El régimen de tratamiento contempla 13 dosis repartidas en un período de dos años, bajo supervisión médica y a través de centros oncológicos autorizados. No se vende en las farmacias, sino a través del circuito que siguen los medicamentos oncológicos o de alto costo a través de la cobertura de cada paciente. Su uso depende de la indicación de un oncólogo o un especialista en oncología cutánea, una vez definido el estadio tumoral.

“El cuerpo empieza a tener muchos clones, que comienzan a reconocer distintos antígenos de melanoma: en más del 60% de los pacientes, esos clones alcanzan para que la enfermedad no se repita (recaída)”, había explicado a Diario La Nación, José Mordoh, investigador del Conicet que, con su equipo del Laboratorio de Cancerología de la Fundación Instituto Leloir, lideró durante más de tres décadas el trabajo que llevó al desarrollo de esta terapia en un programa de la Fundación Sales y el Conicet.

Según los desarrolladores, los efectos adversos reportados son menores que los de terapias más agresivas, lo que la convierte en una alternativa con buena tolerancia.

Detrás del desarrollo se encuentra un equipo de científicos argentinos, con producción nacional a cargo del Laboratorio Pablo Cassará.

Los especialistas que ya preparan su incorporación advierten que, pese a su potencial, Vaccimel no reemplaza la cirugía ni otros tratamientos tradicionales y tampoco es para prevenir el melanoma: la detección temprana sigue siendo clave.

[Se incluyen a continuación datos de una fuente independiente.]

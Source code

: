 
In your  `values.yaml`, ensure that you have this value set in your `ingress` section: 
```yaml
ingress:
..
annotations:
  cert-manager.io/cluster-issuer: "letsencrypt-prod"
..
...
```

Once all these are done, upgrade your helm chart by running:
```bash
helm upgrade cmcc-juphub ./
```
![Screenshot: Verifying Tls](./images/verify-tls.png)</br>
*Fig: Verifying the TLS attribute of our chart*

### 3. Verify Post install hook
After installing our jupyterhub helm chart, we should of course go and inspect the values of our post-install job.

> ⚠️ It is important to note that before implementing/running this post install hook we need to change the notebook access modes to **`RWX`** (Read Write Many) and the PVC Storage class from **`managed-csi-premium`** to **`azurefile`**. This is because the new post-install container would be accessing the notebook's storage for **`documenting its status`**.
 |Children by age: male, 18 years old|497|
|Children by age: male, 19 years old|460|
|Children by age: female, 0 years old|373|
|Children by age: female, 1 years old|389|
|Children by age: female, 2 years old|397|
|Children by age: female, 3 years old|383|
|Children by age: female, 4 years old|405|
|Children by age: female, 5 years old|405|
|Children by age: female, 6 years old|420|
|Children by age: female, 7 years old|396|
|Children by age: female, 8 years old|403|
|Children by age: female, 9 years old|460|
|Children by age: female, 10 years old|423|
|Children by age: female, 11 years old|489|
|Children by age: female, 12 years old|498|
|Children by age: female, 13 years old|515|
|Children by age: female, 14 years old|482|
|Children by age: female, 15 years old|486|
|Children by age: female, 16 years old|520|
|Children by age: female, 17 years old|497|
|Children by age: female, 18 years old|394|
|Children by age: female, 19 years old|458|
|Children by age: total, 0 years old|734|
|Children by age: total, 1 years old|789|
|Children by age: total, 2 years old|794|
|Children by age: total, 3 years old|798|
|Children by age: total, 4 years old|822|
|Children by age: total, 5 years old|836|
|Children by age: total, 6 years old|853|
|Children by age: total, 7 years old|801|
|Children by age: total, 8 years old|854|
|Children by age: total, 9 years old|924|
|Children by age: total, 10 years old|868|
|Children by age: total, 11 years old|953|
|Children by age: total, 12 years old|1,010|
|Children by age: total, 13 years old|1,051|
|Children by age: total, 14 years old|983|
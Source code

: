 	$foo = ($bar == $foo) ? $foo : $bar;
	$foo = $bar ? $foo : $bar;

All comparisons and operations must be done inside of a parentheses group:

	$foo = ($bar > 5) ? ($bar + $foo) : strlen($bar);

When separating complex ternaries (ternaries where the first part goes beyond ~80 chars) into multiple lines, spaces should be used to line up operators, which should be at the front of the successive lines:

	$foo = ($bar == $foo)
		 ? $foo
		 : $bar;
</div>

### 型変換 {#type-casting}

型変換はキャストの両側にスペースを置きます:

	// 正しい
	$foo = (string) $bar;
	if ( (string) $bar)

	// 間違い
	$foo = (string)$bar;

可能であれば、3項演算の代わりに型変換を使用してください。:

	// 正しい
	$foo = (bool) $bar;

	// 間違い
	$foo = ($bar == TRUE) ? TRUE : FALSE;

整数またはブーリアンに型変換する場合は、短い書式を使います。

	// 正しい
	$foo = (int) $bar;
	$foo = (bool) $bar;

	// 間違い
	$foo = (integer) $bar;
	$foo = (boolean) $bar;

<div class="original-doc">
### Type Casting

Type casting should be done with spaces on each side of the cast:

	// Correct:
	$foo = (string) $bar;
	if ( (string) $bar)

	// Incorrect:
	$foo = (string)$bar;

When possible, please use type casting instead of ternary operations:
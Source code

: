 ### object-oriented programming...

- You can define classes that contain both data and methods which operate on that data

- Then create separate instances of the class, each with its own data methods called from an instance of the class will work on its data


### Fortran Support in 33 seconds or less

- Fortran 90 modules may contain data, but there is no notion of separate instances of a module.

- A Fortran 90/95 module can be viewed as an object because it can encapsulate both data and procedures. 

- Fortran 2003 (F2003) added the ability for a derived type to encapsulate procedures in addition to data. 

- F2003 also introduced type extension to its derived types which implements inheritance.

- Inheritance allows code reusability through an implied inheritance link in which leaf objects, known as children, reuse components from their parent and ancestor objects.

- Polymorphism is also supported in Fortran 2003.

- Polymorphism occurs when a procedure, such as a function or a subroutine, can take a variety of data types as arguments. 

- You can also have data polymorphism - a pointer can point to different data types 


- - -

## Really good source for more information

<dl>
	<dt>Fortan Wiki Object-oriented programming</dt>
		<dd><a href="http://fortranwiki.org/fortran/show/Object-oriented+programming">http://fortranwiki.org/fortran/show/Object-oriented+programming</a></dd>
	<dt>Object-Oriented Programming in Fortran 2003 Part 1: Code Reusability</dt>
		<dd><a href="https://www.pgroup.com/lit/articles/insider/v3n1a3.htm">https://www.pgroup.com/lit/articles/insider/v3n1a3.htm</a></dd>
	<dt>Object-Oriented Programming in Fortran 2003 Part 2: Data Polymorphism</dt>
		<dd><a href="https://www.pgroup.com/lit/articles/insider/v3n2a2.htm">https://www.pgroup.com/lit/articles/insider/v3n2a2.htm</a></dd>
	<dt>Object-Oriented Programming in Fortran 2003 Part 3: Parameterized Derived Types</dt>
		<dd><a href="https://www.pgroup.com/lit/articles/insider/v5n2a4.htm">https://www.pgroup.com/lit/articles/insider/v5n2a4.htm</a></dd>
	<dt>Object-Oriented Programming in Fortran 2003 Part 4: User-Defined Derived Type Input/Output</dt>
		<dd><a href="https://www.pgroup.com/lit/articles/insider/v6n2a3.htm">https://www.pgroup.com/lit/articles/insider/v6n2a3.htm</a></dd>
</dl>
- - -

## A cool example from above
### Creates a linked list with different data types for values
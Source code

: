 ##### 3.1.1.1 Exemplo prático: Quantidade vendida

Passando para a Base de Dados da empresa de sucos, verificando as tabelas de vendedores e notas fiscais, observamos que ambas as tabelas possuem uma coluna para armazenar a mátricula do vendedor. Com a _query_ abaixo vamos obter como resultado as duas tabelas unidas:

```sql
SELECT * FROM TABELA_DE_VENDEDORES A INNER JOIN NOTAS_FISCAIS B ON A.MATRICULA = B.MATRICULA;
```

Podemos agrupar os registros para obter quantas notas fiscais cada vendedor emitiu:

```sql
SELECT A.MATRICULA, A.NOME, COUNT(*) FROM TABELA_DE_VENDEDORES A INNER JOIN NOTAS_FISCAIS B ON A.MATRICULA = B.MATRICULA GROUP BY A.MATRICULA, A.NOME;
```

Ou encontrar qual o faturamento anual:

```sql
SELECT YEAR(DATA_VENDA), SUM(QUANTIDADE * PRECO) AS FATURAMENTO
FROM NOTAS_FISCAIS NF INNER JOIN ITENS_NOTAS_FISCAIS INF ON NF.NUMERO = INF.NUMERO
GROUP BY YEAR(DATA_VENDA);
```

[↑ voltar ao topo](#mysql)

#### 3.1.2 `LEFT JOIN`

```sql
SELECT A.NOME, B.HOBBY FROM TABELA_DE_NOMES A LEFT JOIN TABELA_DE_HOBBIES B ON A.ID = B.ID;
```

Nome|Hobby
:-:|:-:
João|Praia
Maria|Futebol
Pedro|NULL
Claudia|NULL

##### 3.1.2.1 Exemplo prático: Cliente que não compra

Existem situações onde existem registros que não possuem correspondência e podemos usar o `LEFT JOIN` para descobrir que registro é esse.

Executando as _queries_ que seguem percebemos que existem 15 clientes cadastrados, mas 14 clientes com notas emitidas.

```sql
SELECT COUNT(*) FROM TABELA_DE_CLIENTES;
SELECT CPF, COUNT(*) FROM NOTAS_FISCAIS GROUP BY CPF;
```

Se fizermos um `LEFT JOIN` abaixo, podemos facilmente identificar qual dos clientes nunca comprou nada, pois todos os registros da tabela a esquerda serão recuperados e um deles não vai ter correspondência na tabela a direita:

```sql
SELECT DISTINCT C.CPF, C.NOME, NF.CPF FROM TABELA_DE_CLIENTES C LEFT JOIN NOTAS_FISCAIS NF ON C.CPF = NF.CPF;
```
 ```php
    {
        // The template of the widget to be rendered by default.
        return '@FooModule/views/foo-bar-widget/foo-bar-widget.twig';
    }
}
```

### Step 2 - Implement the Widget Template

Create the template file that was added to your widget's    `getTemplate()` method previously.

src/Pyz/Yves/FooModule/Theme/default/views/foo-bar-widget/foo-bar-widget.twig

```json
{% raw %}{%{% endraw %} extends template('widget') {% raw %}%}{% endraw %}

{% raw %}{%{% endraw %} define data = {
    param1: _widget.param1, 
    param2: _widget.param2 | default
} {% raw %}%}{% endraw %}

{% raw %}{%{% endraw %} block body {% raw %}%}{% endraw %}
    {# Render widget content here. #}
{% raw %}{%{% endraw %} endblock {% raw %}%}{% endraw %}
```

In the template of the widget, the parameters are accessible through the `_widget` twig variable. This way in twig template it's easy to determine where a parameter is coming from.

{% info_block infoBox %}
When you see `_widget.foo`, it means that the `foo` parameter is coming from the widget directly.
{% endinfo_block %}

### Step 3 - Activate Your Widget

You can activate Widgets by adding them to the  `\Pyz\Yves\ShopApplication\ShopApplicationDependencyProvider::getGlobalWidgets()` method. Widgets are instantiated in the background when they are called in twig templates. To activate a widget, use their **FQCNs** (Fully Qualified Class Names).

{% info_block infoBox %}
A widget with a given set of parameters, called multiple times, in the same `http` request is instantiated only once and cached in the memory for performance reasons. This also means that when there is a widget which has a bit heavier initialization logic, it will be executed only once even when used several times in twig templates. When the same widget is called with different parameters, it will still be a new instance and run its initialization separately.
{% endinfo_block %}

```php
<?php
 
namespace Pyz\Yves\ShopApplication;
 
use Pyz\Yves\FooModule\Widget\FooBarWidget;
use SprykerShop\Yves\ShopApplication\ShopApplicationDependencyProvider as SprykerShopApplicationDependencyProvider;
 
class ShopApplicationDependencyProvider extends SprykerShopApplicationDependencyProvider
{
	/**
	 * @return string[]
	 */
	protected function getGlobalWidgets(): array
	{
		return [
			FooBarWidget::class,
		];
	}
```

Por eso llaman a la población a mantener controles dermatológicos periódicos, sobre todo quienes tienen antecedentes personales o familiares, manchas nuevas o lesiones que cambian de forma, tamaño o color.

“No es para que las personas se vacunen, sino para el tratamiento en aquellos pacientes que por su melanoma (porque inicialmente era un melanoma grueso o que, tal vez, tuvo algún compromiso en los ganglios linfáticos) van a tener más riesgo potencial de desarrollar lesiones más allá de la piel y los ganglios. Es lo que llamamos metástasis a distancia –explicó la profesional–. Sabemos que, tal vez, con un tratamiento adyuvante, podríamos evitar esas metástasis en el futuro”, dijo a La Nación, la médica dermatóloga Ana De Pablo, miembro de la SAD y subjefa del Servicio de Dermatología del Hospital Austral.